WORK REQUIRED ::
Would you please reproduce all the entries exactly, leaving the pictures out?

DATASET RECORDS ::
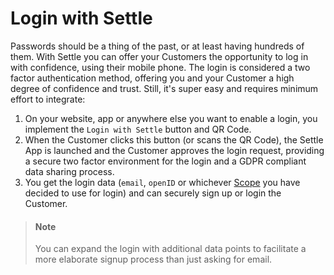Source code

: # Login with Settle

Passwords should be a thing of the past, or at least having hundreds of them. With Settle you can offer your Customers the opportunity to log in with confidence, using their mobile phone. The login is considered a two factor authentication method, offering you and your Customer a high degree of confidence and trust. Still, it's super easy and requires minimum effort to integrate:

1. On your website, app or anywhere else you want to enable a login, you implement the `Login with Settle` button and QR Code.
2. When the Customer clicks this button (or scans the QR Code), the Settle App is launched and the Customer approves the login request, providing a secure two factor environment for the login and a GDPR compliant data sharing process.
3. You get the login data (`email`, `openID` or whichever [Scope](../merchant-api/c2NoOjU2Mjk2Nw-scope) you have decided to use for login) and can securely sign up or login the Customer.

> #### Note
>
> You can expand the login with additional data points to facilitate a more elaborate signup process than just asking for email.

EXERCISE RESULT ::
Source code

: # Login with Settle

Passwords should be a thing of the past, or at least having hundreds of them. With Settle you can offer your Customers the opportunity to log in with confidence, using their mobile phone. The login is considered a two factor authentication method, offering you and your Customer a high degree of confidence and trust. Still, it's super easy and requires minimum effort to integrate:

1. On your website, app or anywhere else you want to enable a login, you implement the `Login with Settle` button and QR Code.
2. When the Customer clicks this button (or scans the QR Code), the Settle App is launched and the Customer approves the login request, providing a secure two factor environment for the login and a GDPR compliant data sharing process.
3. You get the login data (`email`, `openID` or whichever [Scope](../merchant-api/c2NoOjU2Mjk2Nw-scope) you have decided to use for login) and can securely sign up or login the Customer.

> #### Note
>
> You can expand the login with additional data points to facilitate a more elaborate signup process than just asking for email.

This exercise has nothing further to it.